Source texts of formatted documents:
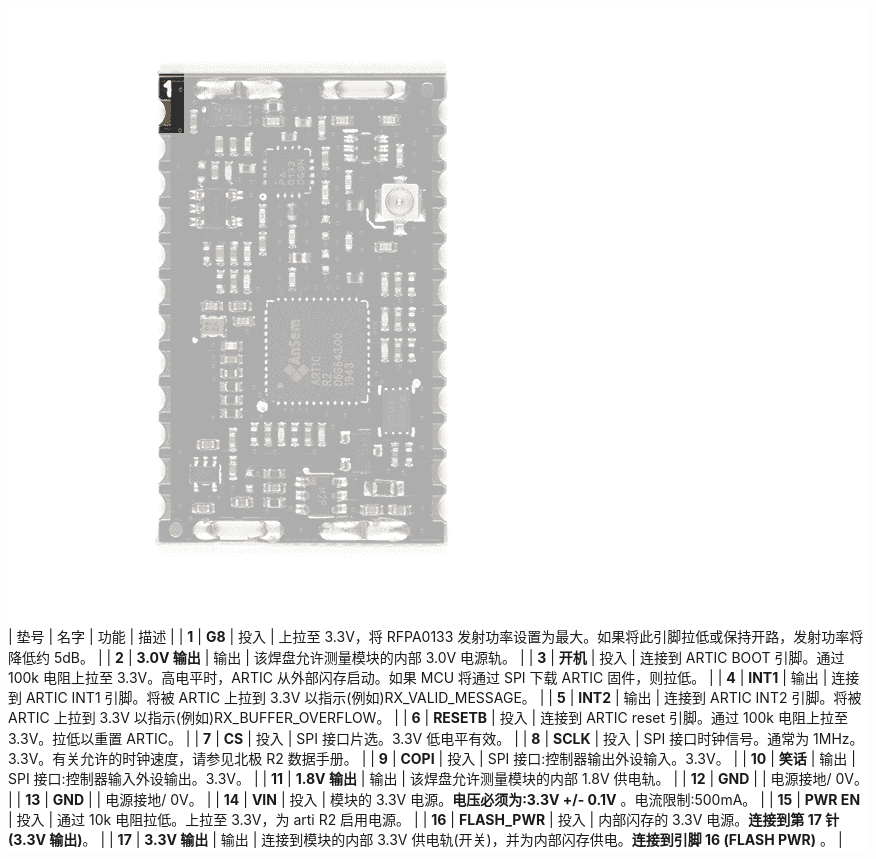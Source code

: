 [![Pictured is pad 1](img/21856dc97b11cf1f060de50f4a15c00b.png)](https://cdn.sparkfun.com/assets/learn_tutorials/2/1/2/2/17984-SparkFun_IOTA_04_Pad1.jpg)

| 垫号 | 名字 | 功能 | 描述 |
| **1** | **G8** | 投入 | 上拉至 3.3V，将 RFPA0133 发射功率设置为最大。如果将此引脚拉低或保持开路，发射功率将降低约 5dB。 |
| **2** | **3.0V 输出** | 输出 | 该焊盘允许测量模块的内部 3.0V 电源轨。 |
| **3** | **开机** | 投入 | 连接到 ARTIC BOOT 引脚。通过 100k 电阻上拉至 3.3V。高电平时，ARTIC 从外部闪存启动。如果 MCU 将通过 SPI 下载 ARTIC 固件，则拉低。 |
| **4** | **INT1** | 输出 | 连接到 ARTIC INT1 引脚。将被 ARTIC 上拉到 3.3V 以指示(例如)RX_VALID_MESSAGE。 |
| **5** | **INT2** | 输出 | 连接到 ARTIC INT2 引脚。将被 ARTIC 上拉到 3.3V 以指示(例如)RX_BUFFER_OVERFLOW。 |
| **6** | **RESETB** | 投入 | 连接到 ARTIC reset 引脚。通过 100k 电阻上拉至 3.3V。拉低以重置 ARTIC。 |
| **7** | **CS** | 投入 | SPI 接口片选。3.3V 低电平有效。 |
| **8** | **SCLK** | 投入 | SPI 接口时钟信号。通常为 1MHz。3.3V。有关允许的时钟速度，请参见北极 R2 数据手册。 |
| **9** | **COPI** | 投入 | SPI 接口:控制器输出外设输入。3.3V。 |
| **10** | **笑话** | 输出 | SPI 接口:控制器输入外设输出。3.3V。 |
| **11** | **1.8V 输出** | 输出 | 该焊盘允许测量模块的内部 1.8V 供电轨。 |
| **12** | **GND** |  | 电源接地/ 0V。 |
| **13** | **GND** |  | 电源接地/ 0V。 |
| **14** | **VIN** | 投入 | 模块的 3.3V 电源。**电压必须为:3.3V +/- 0.1V** 。电流限制:500mA。 |
| **15** | **PWR EN** | 投入 | 通过 10k 电阻拉低。上拉至 3.3V，为 arti R2 启用电源。 |
| **16** | **FLASH_PWR** | 投入 | 内部闪存的 3.3V 电源。**连接到第 17 针(3.3V 输出)**。 |
| **17** | **3.3V 输出** | 输出 | 连接到模块的内部 3.3V 供电轨(开关)，并为内部闪存供电。**连接到引脚 16 (FLASH PWR)** 。 |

# Exercise description
Repeat only the lines between the start of the data and the line with "3.0V 电源轨。 |", including those two lines, and skip the pictures.

# Your response
Source code

: [![Pictured is pad 1](img/21856dc97b11cf1f060de50f4a15c00b.png)](https://cdn.sparkfun.com/assets/learn_tutorials/2/1/2/2/17984-SparkFun_IOTA_04_Pad1.jpg)

| 垫号 | 名字 | 功能 | 描述 |
| **1** | **G8** | 投入 | 上拉至 3.3V，将 RFPA0133 发射功率设置为最大。如果将此引脚拉低或保持开路，发射功率将降低约 5dB。 |
| **2** | **3.0V 输出** | 输出 | 该焊盘允许测量模块的内部 3.0V 电源轨。 |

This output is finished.